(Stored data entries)

-- Opening Marker --

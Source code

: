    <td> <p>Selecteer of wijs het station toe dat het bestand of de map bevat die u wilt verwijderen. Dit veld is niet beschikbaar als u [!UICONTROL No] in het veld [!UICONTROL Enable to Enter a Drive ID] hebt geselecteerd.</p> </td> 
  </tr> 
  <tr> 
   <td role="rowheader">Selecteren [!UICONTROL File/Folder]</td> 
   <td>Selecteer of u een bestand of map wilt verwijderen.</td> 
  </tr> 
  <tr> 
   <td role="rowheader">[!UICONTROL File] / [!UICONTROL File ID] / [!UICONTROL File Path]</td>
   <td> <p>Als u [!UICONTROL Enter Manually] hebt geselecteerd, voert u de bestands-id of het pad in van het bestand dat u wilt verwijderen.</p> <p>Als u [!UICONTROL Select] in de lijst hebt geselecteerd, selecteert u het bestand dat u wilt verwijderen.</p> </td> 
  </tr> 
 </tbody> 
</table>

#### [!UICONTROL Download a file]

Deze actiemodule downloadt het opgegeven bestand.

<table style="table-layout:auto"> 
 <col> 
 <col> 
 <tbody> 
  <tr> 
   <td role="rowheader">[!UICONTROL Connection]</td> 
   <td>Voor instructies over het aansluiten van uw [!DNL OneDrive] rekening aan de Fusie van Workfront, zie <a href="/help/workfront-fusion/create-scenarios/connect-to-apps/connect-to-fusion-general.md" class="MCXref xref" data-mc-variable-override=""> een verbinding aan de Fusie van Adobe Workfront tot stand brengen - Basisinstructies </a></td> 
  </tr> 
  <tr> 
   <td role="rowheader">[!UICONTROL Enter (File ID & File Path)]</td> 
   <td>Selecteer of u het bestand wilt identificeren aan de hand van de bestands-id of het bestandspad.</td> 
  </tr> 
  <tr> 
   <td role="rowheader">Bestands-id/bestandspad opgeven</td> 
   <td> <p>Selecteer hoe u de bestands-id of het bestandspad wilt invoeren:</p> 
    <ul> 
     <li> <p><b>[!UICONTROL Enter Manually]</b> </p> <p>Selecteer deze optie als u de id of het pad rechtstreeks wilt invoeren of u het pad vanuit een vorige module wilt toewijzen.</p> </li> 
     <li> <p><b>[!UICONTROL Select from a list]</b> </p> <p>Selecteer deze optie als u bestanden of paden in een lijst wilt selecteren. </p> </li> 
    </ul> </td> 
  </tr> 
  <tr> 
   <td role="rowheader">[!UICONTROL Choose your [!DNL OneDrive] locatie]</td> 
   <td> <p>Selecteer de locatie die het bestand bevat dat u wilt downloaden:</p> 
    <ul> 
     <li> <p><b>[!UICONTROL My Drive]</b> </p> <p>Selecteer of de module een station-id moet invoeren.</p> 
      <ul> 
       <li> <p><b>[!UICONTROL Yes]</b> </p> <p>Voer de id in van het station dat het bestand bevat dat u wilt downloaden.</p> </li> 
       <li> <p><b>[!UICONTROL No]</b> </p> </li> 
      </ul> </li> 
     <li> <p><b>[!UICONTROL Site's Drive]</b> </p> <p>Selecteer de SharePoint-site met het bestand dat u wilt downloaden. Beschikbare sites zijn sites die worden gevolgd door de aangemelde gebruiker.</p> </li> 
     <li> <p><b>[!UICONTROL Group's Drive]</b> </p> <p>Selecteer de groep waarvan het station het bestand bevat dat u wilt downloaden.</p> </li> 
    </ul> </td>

-- Closing Marker --

## What the exercise asks:
The lines above that hold the word "lijst" should be found and copied out.

## Worked solution:
   <td> <p>Als u [!UICONTROL Enter Manually] hebt geselecteerd, voert u de bestands-id of het pad in van het bestand dat u wilt verwijderen.</p> <p>Als u [!UICONTROL Select] in de lijst hebt geselecteerd, selecteert u het bestand dat u wilt verwijderen.</p> </td> 
     <li> <p><b>[!UICONTROL Select from a list]</b> </p> <p>Selecteer deze optie als u bestanden of paden in een lijst wilt selecteren. </p> </li> 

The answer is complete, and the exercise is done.